PF abre inquérito para investigar origem de munição usada em assassinato de Marielle

(Reuters) - A Polícia Federal informou nesta sexta-feira que abriu inquérito para apurar a origem da munição usada no assassinato da vereadora do Rio de Janeiro Marielle Franco (PSOL) e de seu motorista, assim como as circunstâncias envolvendo as cápsulas encontradas no local do crime.

Desenho da vereadora Marielle Franco pendurado no prédio da Câmara dos Vereadores do Rio de Janeiro 15/03/2018 REUTERS/Ricardo Moraes

De acordo com a TV Globo, a munição usada no assassinato da vereadora, que denunciava abusos policiais em favelas da cidade, era parte de um lote vendido à PF em 2006.

“Além da investigação conduzida pela Polícia Civil pelo crime de homicídio, já foi instaurado inquérito no âmbito da Polícia Federal para apurar a origem das munições e as circunstâncias envolvendo as cápsulas encontradas no local do crime”, afirmou a PF em nota.

“A Polícia Federal no Estado do Rio de Janeiro e a Polícia Civil do Estado do Rio de Janeiro reiteram o seu compromisso de trabalhar em conjunto para a elucidação de todos os fatos envolvendo os homicídios da vereadora Marielle Franco e do motorista Anderson Pedro Gomes, ocorrido na noite da última quarta-feira, no Rio de Janeiro”, acrescentou o comunicado.

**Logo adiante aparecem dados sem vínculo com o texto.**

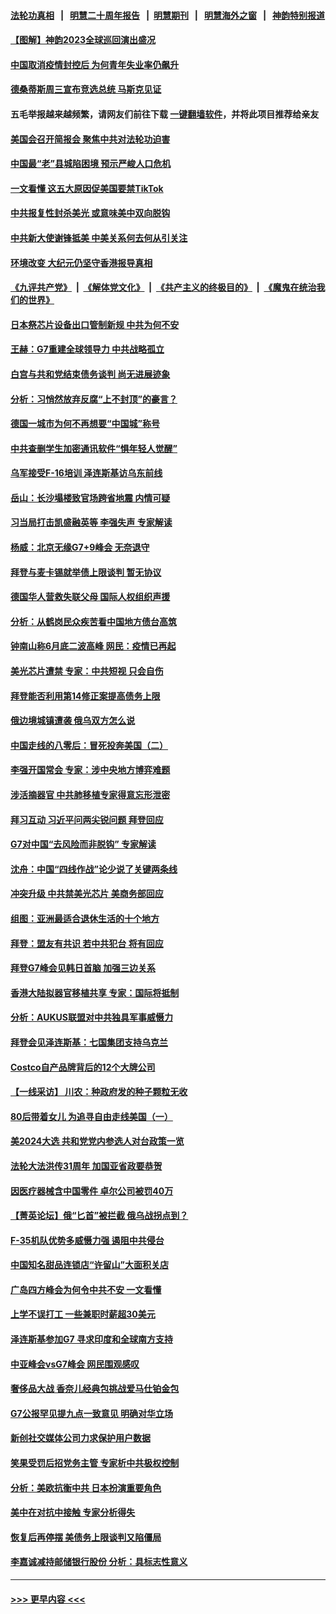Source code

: #### [法轮功真相](https://github.com/gfw-breaker/truth/blob/master/README.md?t=0) &nbsp;&nbsp;|&nbsp;&nbsp; [明慧二十周年报告](https://github.com/gfw-breaker/mh-reports/blob/master/README.md?t=0) &nbsp;&nbsp;|&nbsp;&nbsp;[明慧期刊](https://github.com/gfw-breaker/mh-qikan) &nbsp;&nbsp;|&nbsp;&nbsp; [明慧海外之窗](https://github.com/gfw-breaker/mh-news/blob/master/README.md?t=0) &nbsp;&nbsp;|&nbsp;&nbsp; [神韵特别报道](https://github.com/gfw-breaker/mh-news/blob/master/shenyun.md?t=0)
#### [【图解】神韵2023全球巡回演出盛况](../pages/nf4514/n14002549.md?t=05242143) 
#### [中国取消疫情封控后 为何青年失业率仍飙升](../pages/nf4514/n14003024.md?t=05242143) 
#### [德桑蒂斯周三宣布竞选总统 马斯克见证](../pages/nf4514/n14002652.md?t=05242143) 
#### 五毛举报越来越频繁，请网友们前往下载 [一键翻墙软件](https://github.com/gfw-breaker/ssr-accounts)，并将此项目推荐给亲友
#### [美国会召开简报会 聚焦中共对法轮功迫害](../pages/nf4514/n14002932.md?t=05242143) 
#### [中国最“老”县城陷困境 预示严峻人口危机](../pages/nf4514/n14002870.md?t=05242143) 
#### [一文看懂 这五大原因促美国要禁TikTok](../pages/nf4514/n14002629.md?t=05242143) 
#### [中共报复性封杀美光 或意味美中双向脱钩](../pages/nf4514/n14002606.md?t=05242143) 
#### [中共新大使谢锋抵美 中美关系何去何从引关注](../pages/nf4514/n14002703.md?t=05242143) 
#### [环境改变 大纪元仍坚守香港报导真相](../pages/nf4514/n14002643.md?t=05242143) 
#### [《九评共产党》](https://github.com/begood0513/9ping.md/blob/master/README.md) &nbsp;|&nbsp; [《解体党文化》](../../../../jtdwh.md/blob/master/README.md)  &nbsp;|&nbsp; [《共产主义的终极目的》](../../../../gczydzjmd.md/blob/master/README.md) &nbsp;|&nbsp; [《魔鬼在统治我们的世界》](../../../../mgztzwmdsj.md/blob/master/README.md) 
#### [日本祭芯片设备出口管制新规 中共为何不安](../pages/nf4514/n14002608.md?t=05242143) 
#### [王赫：G7重建全球领导力 中共战略孤立](../pages/nf4514/n14002330.md?t=05242143) 
#### [白宫与共和党结束债务谈判 尚无进展迹象](../pages/nf4514/n14002573.md?t=05242143) 
#### [分析：习悄然放弃反腐“上不封顶”的豪言？](../pages/nf4514/n14002374.md?t=05242143) 
#### [德国一城市为何不再想要“中国城”称号](../pages/nf4514/n14002451.md?t=05242143) 
#### [中共查删学生加密通讯软件“惧年轻人觉醒”](../pages/nf4514/n14001866.md?t=05242143) 
#### [乌军接受F-16培训 泽连斯基访乌东前线](../pages/nf4514/n14002565.md?t=05242143) 
#### [岳山：长沙塌楼致官场跨省地震 内情可疑](../pages/nf4514/n14002193.md?t=05242143) 
#### [习当局打击凯盛融英等 李强失声 专家解读](../pages/nf4514/n14002154.md?t=05242143) 
#### [杨威：北京无缘G7+9峰会 无奈退守](../pages/nf4514/n14002147.md?t=05242143) 
#### [拜登与麦卡锡就举债上限谈判 暂无协议](../pages/nf4514/n14002108.md?t=05242143) 
#### [德国华人营救失联父母 国际人权组织声援](../pages/nf4514/n14002019.md?t=05242143) 
#### [分析：从鹤岗民众疾苦看中国地方债台高筑](../pages/nf4514/n14002054.md?t=05242143) 
#### [钟南山称6月底二波高峰 网民：疫情已再起](../pages/nf4514/n14001802.md?t=05242143) 
#### [美光芯片遭禁 专家：中共短视 只会自伤](../pages/nf4514/n14002017.md?t=05242143) 
#### [拜登能否利用第14修正案提高债务上限](../pages/nf4514/n14001978.md?t=05242143) 
#### [俄边境城镇遭袭 俄乌双方怎么说](../pages/nf4514/n14001916.md?t=05242143) 
#### [中国走线的八零后：冒死投奔美国（二）](../pages/nf4514/n14000863.md?t=05242143) 
#### [李强开国常会 专家：涉中央地方博弈难题](../pages/nf4514/n14001656.md?t=05242143) 
#### [涉活摘器官 中共肺移植专家得意忘形泄密](../pages/nf4514/n14001686.md?t=05242143) 
#### [拜习互动 习近平问两尖锐问题 拜登回应](../pages/nf4514/n14001392.md?t=05242143) 
#### [G7对中国“去风险而非脱钩” 专家解读](../pages/nf4514/n14001658.md?t=05242143) 
#### [沈舟：中国“四线作战”论少说了关键两条线](../pages/nf4514/n14001366.md?t=05242143) 
#### [冲突升级 中共禁美光芯片 美商务部回应](../pages/nf4514/n14001387.md?t=05242143) 
#### [组图：亚洲最适合退休生活的十个地方](../pages/nf4514/n13995203.md?t=05242143) 
#### [拜登：盟友有共识 若中共犯台 将有回应](../pages/nf4514/n14001419.md?t=05242143) 
#### [拜登G7峰会见韩日首脑 加强三边关系](../pages/nf4514/n14001305.md?t=05242143) 
#### [香港大陆拟器官移植共享 专家：国际将抵制](../pages/nf4514/n14001065.md?t=05242143) 
#### [分析：AUKUS联盟对中共独具军事威慑力](../pages/nf4514/n13998385.md?t=05242143) 
#### [拜登会见泽连斯基：七国集团支持乌克兰](../pages/nf4514/n14001266.md?t=05242143) 
#### [Costco自产品牌背后的12个大牌公司](../pages/nf4514/n13999358.md?t=05242143) 
#### [【一线采访】 川农：种政府发的种子颗粒无收](../pages/nf4514/n14001343.md?t=05242143) 
#### [80后带着女儿 为追寻自由走线美国（一）](../pages/nf4514/n14000802.md?t=05242143) 
#### [美2024大选 共和党党内参选人对台政策一览](../pages/nf4514/n14000508.md?t=05242143) 
#### [法轮大法洪传31周年 加国亚省政要恭贺](../pages/nf4514/n14001084.md?t=05242143) 
#### [因医疗器械含中国零件 卓尔公司被罚40万](../pages/nf4514/n14000672.md?t=05242143) 
#### [【菁英论坛】俄“匕首”被拦截 俄乌战拐点到？](../pages/nf4514/n14001028.md?t=05242143) 
#### [F-35机队优势多威慑力强 遏阻中共侵台](../pages/nf4514/n13986201.md?t=05242143) 
#### [中国知名甜品连锁店“许留山”大面积关店](../pages/nf4514/n14001036.md?t=05242143) 
#### [广岛四方峰会为何令中共不安 一文看懂](../pages/nf4514/n14000959.md?t=05242143) 
#### [上学不误打工 一些兼职时薪超30美元](../pages/nf4514/n14001027.md?t=05242143) 
#### [泽连斯基参加G7 寻求印度和全球南方支持](../pages/nf4514/n14001006.md?t=05242143) 
#### [中亚峰会vsG7峰会 网民围观感叹](../pages/nf4514/n14000885.md?t=05242143) 
#### [奢侈品大战 香奈儿经典包挑战爱马仕铂金包](../pages/nf4514/n14000561.md?t=05242143) 
#### [G7公报罕见提九点一致意见 明确对华立场](../pages/nf4514/n14000957.md?t=05242143) 
#### [新创社交媒体公司力求保护用户数据](../pages/nf4514/n14000943.md?t=05242143) 
#### [笑果受罚后招党务主管 专家析中共极权控制](../pages/nf4514/n14000652.md?t=05242143) 
#### [分析：美欧抗衡中共 日本扮演重要角色](../pages/nf4514/n14000437.md?t=05242143) 
#### [美中在对抗中接触 专家分析得失](../pages/nf4514/n13999972.md?t=05242143) 
#### [恢复后再停摆 美债务上限谈判又陷僵局](../pages/nf4514/n14000582.md?t=05242143) 
#### [李嘉诚减持邮储银行股份 分析：具标志性意义](../pages/nf4514/n14000620.md?t=05242143) 

----
#### [ >>> 更早内容 <<< ](../indexes/nf4514-earlier.md)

Marielle, de 38 anos, e o motorista Anderson Pedro Gomes foram mortos na noite de quarta-feira no Rio de Janeiro quando pessoas em um veículo emparelharam com o carro da vereadora e o metralharam, atingindo a parlamentar com quatro tiros na cabeça.

Os criminosos não levaram nada no local. A motivação do crime está sendo investigada pela Divisão de Homicídios da Polícia Civil do Rio, inclusive a hipótese de execução.

Uma assessora que estava com Marielle sobreviveu ao ataque, sofrendo ferimentos por estilhaços.

O assassinato, que ocorreu em meio à intervenção federal na segurança pública do Estado do Rio de Janeiro, levou a uma onda de protestos em várias cidades do país na quinta-feira.

Autoridades do governo do presidente Michel Temer lamentaram o crime, mas afirmaram que o caso não coloca em xeque a intervenção federal na segurança pública fluminense.